Abstract 16198: Inhibition of PCSK9 Transcription by Berberine Involves Down-regulation of HNF1 Protein Cellular Levels Through Ubiquitin-proteasome Pathway

Abstract

PCSK9 plays an important role in control of plasma LDL cholesterol metabolism by modulating the degradation of hepatic LDL receptor (LDLR). Our previously studies have demonstrated that PCSK9 gene transcription in liver cells is regulated by the hepatocyte nuclear factor 1α (HNF1α) through a highly conserved HNF1 binding site located 28 bp upstream of the SRE-1 site of the PCSK9 gene promoter.
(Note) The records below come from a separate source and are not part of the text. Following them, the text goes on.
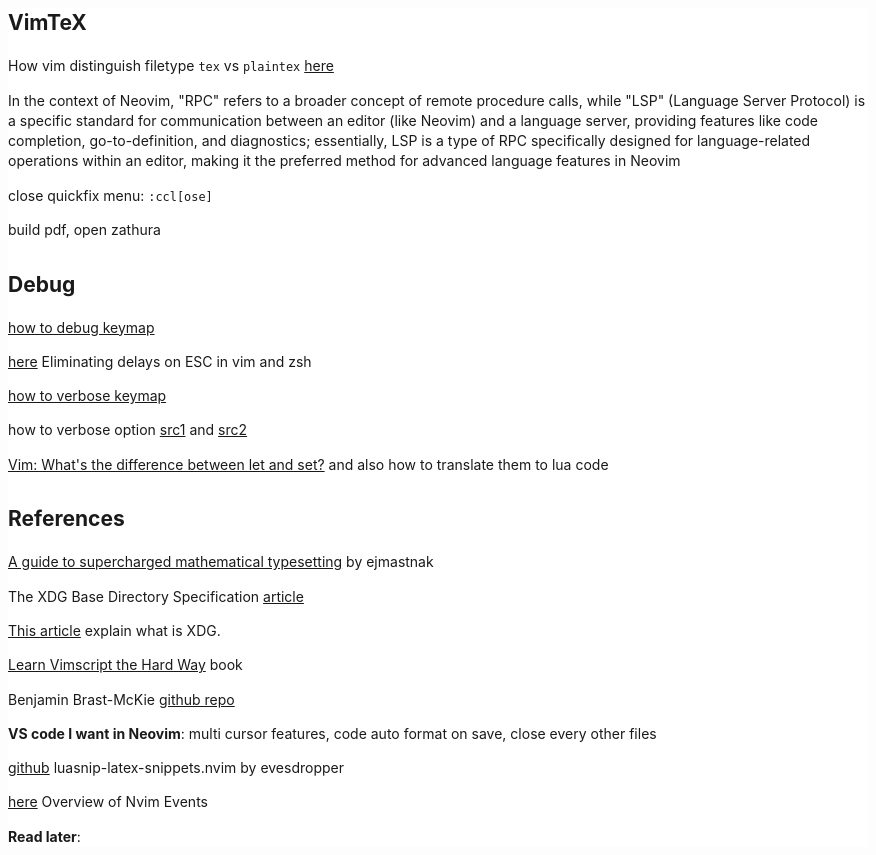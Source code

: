 ## VimTeX

How vim distinguish filetype `tex` vs `plaintex` [here](https://superuser.com/questions/208177/vim-and-tex-filetypes-plaintex-vs-tex)

In the context of Neovim, "RPC" refers to a broader concept of remote procedure calls, while "LSP" (Language Server Protocol) is a specific standard for communication between an editor (like Neovim) and a language server, providing features like code completion, go-to-definition, and diagnostics; essentially, LSP is a type of RPC specifically designed for language-related operations within an editor, making it the preferred method for advanced language features in Neovim

close quickfix menu: `:ccl[ose]`

build pdf, open zathura

## Debug

[how to debug keymap](https://vi.stackexchange.com/questions/7722/how-to-debug-a-mapping)

[here](https://vi.stackexchange.com/questions/3964/timeoutlen-breaks-leader-and-vim-commentary) Eliminating delays on ESC in vim and zsh

[how to verbose keymap](https://www.reddit.com/r/vim/comments/lzgv2t/how_to_find_out_where_a_key_mapping_is_defined/)

how to verbose option [src1](https://www.reddit.com/r/vim/comments/lzgv2t/how_to_find_out_where_a_key_mapping_is_defined/) and [src2](https://vi.stackexchange.com/questions/34745/foldmethod-setting-ignored-when-initializing-vim)

[Vim: What's the difference between let and set?](https://stackoverflow.com/questions/9990219/vim-whats-the-difference-between-let-and-set) and also how to translate them to lua code

## References

[A guide to supercharged mathematical typesetting](https://ejmastnak.com/tutorials/vim-latex/intro/) by ejmastnak

The XDG Base Directory Specification [article](https://specifications.freedesktop.org/basedir-spec/basedir-spec-latest.html)

[This article](https://www.freedesktop.org/wiki/Specifications/) explain what is XDG.

[Learn Vimscript the Hard Way](https://learnvimscriptthehardway.stevelosh.com/) book

Benjamin Brast-McKie [github repo](https://github.com/benbrastmckie/.config)

**VS code I want in Neovim**: multi cursor features, code auto format on save, close every other files

[github](https://github.com/evesdropper/luasnip-latex-snippets.nvim) luasnip-latex-snippets.nvim by evesdropper

[here](https://gist.github.com/dtr2300/2f867c2b6c051e946ef23f92bd9d1180) Overview of Nvim Events

**Read later**: 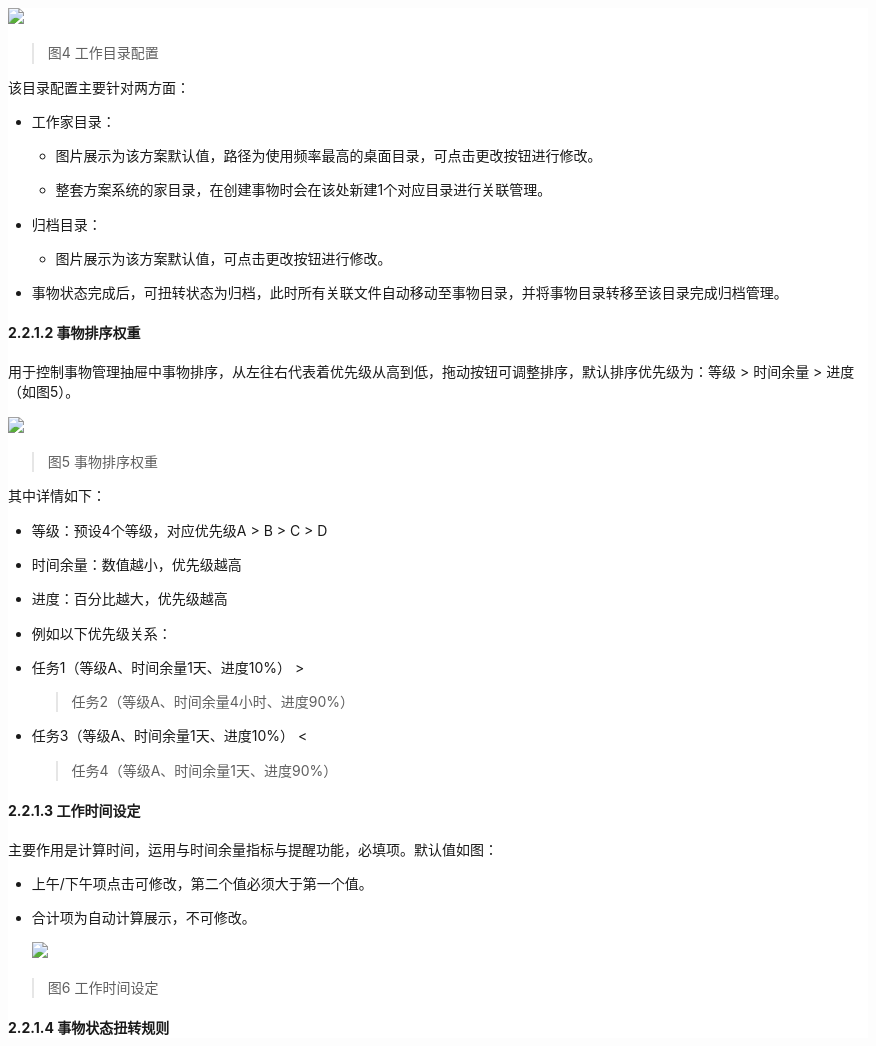 ![](/一种系统文件基于事物属性对其进行多维度多空间管理方法的交底书_assets/image4.png)

>图4 工作目录配置

该目录配置主要针对两方面：

- 工作家目录：

  -   图片展示为该方案默认值，路径为使用频率最高的桌面目录，可点击更改按钮进行修改。


  -   整套方案系统的家目录，在创建事物时会在该处新建1个对应目录进行关联管理。


-   归档目录：
    -   图片展示为该方案默认值，可点击更改按钮进行修改。


-   事物状态完成后，可扭转状态为归档，此时所有关联文件自动移动至事物目录，并将事物目录转移至该目录完成归档管理。

####    **2.2.1.2 事物排序权重**

   用于控制事物管理抽屉中事物排序，从左往右代表着优先级从高到低，拖动按钮可调整排序，默认排序优先级为：等级 \>
    时间余量 \> 进度 （如图5）。
    
![](/一种系统文件基于事物属性对其进行多维度多空间管理方法的交底书_assets/image5.png)
>图5 事物排序权重

其中详情如下：



-   等级：预设4个等级，对应优先级A \> B \> C \> D

-   时间余量：数值越小，优先级越高

-   进度：百分比越大，优先级越高

-   例如以下优先级关系：



-   任务1（等级A、时间余量1天、进度10%） \>
    
    > 任务2（等级A、时间余量4小时、进度90%）
    
-   任务3（等级A、时间余量1天、进度10%） \<
    
    > 任务4（等级A、时间余量1天、进度90%）

####    **2.2.1.3 工作时间设定**

主要作用是计算时间，运用与时间余量指标与提醒功能，必填项。默认值如图：

-   上午/下午项点击可修改，第二个值必须大于第一个值。

-   合计项为自动计算展示，不可修改。

    ![](/一种系统文件基于事物属性对其进行多维度多空间管理方法的交底书_assets/image6.png)

   > 图6 工作时间设定

####    **2.2.1.4 事物状态扭转规则**
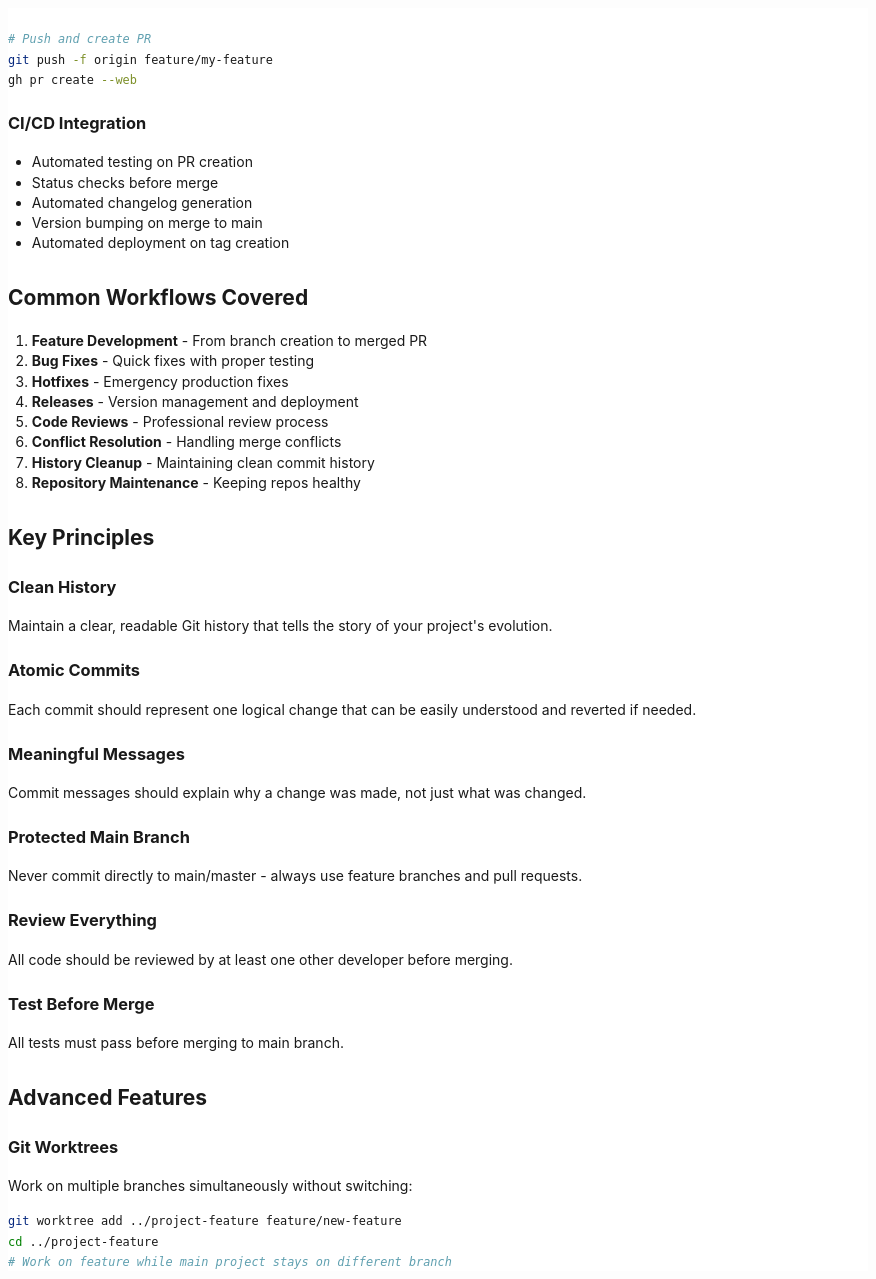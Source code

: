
```bash

# Push and create PR
git push -f origin feature/my-feature
gh pr create --web
```

### CI/CD Integration
- Automated testing on PR creation
- Status checks before merge
- Automated changelog generation
- Version bumping on merge to main
- Automated deployment on tag creation

## Common Workflows Covered

1. **Feature Development** - From branch creation to merged PR
2. **Bug Fixes** - Quick fixes with proper testing
3. **Hotfixes** - Emergency production fixes
4. **Releases** - Version management and deployment
5. **Code Reviews** - Professional review process
6. **Conflict Resolution** - Handling merge conflicts
7. **History Cleanup** - Maintaining clean commit history
8. **Repository Maintenance** - Keeping repos healthy

## Key Principles

### Clean History
Maintain a clear, readable Git history that tells the story of your project's evolution.

### Atomic Commits
Each commit should represent one logical change that can be easily understood and reverted if needed.

### Meaningful Messages
Commit messages should explain why a change was made, not just what was changed.

### Protected Main Branch
Never commit directly to main/master - always use feature branches and pull requests.

### Review Everything
All code should be reviewed by at least one other developer before merging.

### Test Before Merge
All tests must pass before merging to main branch.

## Advanced Features

### Git Worktrees
Work on multiple branches simultaneously without switching:
```bash
git worktree add ../project-feature feature/new-feature
cd ../project-feature
# Work on feature while main project stays on different branch
```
Importantly, we have shown that the natural cholesterol lowering compound berberine (BBR) inhibits PCSK9 transcription via this regulatory element. The aim of this current study was to further investigate the inhibitory mechanisms of BBR on PCSK9 transcription involving HNF1α. Here we report that BBR had no effects on HNF1α mRNA expressions but it greatly reduced HNF1α protein levels in HepG2 cells and in liver of hamsters in vivo, suggesting that BBR might affect HNF1α protein stability. Since the ubiquitin-proteasome pathway (UPP) and the autophagy-lysosomal pathway are two major cellular proteolytic systems for intracellular protein degradation in eukaryotic cells, we used specific inhibitors to block individual pathways to examine their possible roles in regulation of HNF1α protein degradation. Treating HepG2 cells with autophagy/lysosomes inhibitor bafilomycin A1 markedly increased cellular levels of LDLR and PCSK9, which confirmed their known intracellular degradations by lysosomes. In contrast, HNF1α protein amount was not affected by bafilomycin A1 treatment but it was dose-dependently increased by UPP inhibitors bortezomib and MG132, thereby suggesting that HNF1α protein degradation is regulated by UPP. Through conducting immunoprecipitation and immunoblotting we further detected multi-ubiquitination ladder pattern of HNF1α in cells overexpressing ubiquitin. Finally, we show that the BBR reducing effect on HNF1α protein abundance can be blocked by concurrent treatment with proteasome inhibitors. Altogether, our studies suggest a functional role of the ubiquitin-proteasome pathway in the regulation of PCSK9 gene transcription through modifying the protein stability of HNF1α upon BBR treatment. This study shed new light on cellular mechanisms that control PCSK9 expression, thereby influencing blood LDL-cholesterol levels.